<div align="center">

# S1-DeepResearch: End-to-End Models for Long-Horizon Deep Research

[![License](https://img.shields.io/badge/License-Apache%202.0-blue.svg?style=for-the-badge)](./LICENSE)
[![HuggingFace](https://img.shields.io/badge/🤗%20HuggingFace-S1--DeepResearch--15k-0040A1?style=for-the-badge)](https://huggingface.co/datasets/ScienceOne-AI/S1-DeepResearch-15k)
[![HuggingFace](https://img.shields.io/badge/🤗%20HuggingFace-S1--DeepResearch--32B-ffd21e?style=for-the-badge)](https://huggingface.co/ScienceOne-AI/S1-DeepResearch-32B)
[![ModelScope](https://img.shields.io/badge/🤖%20ModelScope-S1--DeepResearch--32B-mediumpurple?style=for-the-badge)](https://modelscope.cn/models/ScienceOne-AI/S1-DeepResearch-32B)

English | [中文](./README_zh.md)

</div>

<hr>

## 🔥 News & Updates

- **[2026/04/04]** 🎉 We release [**S1-DeepResearch-32B**](https://huggingface.co/ScienceOne-AI/S1-DeepResearch-32B), an end-to-end agentic model for long-horizon deep research, with stronger emphasis on **real-world deployment**—beyond **long-chain complex reasoning**, it focuses on **deep-research instruction following**, **deep research report writing**, **file understanding and generation**, and **skills using**. On **20 agentic capability benchmarks**, it **outperforms the base model Qwen3-32B by a clear margin across the board**, and overall performance is close to mainstream closed-source flagship models (**GPT 5.2**, **Claude 4.6**, **GLM-5**). Inference code and the [**15K agent training trajectory dataset**](https://huggingface.co/datasets/ScienceOne-AI/S1-DeepResearch-15k) (a subset of the full training data) are released together.
- **[2025/12/31]** We open-sourced [**S1-DeepResearch-8B-Preview**](https://huggingface.co/ScienceOne-AI/S1-DeepResearch-8B-Preview), focusing on **general long-chain complex reasoning** and exploring what is feasible in deep research at a smaller parameter scale.

## 📝 Overview

**S1-DeepResearch-32B** is an end-to-end model developed by the ScienceOne AI for **long-horizon deep research**. Its core capabilities span **five dimensions**:

- **Long-chain complex reasoning**: Supports sustained reasoning and action across multi-stage, multi-hop tasks, going beyond single-step Q&A. Through cross-document retrieval, evidence aggregation, state memory, and policy iteration, it plans paths, integrates information, and converges results in complex settings, keeping the reasoning process stable and conclusions reliable.

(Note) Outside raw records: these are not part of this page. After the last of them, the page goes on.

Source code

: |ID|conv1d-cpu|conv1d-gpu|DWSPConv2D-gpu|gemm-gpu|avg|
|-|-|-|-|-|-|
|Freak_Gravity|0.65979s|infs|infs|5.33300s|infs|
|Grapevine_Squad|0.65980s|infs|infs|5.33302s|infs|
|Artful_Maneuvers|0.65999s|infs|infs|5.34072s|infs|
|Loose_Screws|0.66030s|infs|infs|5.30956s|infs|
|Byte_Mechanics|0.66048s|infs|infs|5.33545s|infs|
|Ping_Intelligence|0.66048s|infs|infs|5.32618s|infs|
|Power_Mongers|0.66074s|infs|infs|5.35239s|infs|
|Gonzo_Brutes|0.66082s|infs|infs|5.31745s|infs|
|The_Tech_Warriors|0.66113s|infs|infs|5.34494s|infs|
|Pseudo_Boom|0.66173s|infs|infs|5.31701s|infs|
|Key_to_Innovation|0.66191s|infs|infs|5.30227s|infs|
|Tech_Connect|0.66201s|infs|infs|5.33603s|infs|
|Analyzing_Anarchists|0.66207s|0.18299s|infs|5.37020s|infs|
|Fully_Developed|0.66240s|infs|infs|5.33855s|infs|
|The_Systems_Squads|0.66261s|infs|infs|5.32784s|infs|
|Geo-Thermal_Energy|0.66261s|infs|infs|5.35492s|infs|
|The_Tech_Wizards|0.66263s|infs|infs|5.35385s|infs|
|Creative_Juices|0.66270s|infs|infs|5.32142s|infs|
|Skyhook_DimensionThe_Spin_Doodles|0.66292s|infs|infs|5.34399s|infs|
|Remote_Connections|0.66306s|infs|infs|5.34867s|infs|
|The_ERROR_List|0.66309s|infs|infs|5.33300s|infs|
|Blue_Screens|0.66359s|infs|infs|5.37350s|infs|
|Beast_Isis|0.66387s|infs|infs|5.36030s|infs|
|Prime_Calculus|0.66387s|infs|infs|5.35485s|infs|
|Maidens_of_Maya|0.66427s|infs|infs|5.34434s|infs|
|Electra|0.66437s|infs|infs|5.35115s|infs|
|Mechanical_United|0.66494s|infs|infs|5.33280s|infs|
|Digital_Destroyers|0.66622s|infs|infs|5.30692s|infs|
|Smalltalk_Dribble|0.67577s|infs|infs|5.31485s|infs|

- **Deep research instruction following**: Parses multi-constraint instructions in deep research scenarios and builds an instruction-understanding paradigm along the full research chain—**task definition → mechanisms → tool execution → result presentation**—with coordinated constraints across cognition, artifacts, execution, and environment so complex tasks stay controllable, processes predictable, and outputs aligned with intent.

- **Deep research report writing**: Produces arguable, citable report-style outputs on top of information integration; organizes multi-source material and evidence checks while balancing structure, readability, and traceability—suited for scientific writing and decision support.

- **File understanding and generation**: Covers PDFs, tables, web pages, and other modalities for input understanding, plus structured, deliverable outputs. In multi-turn tool-augmented interaction, it keeps semantics and execution aligned, closing the loop **parse → process → generate** and reducing repetitive manual work in research and data-heavy workflows.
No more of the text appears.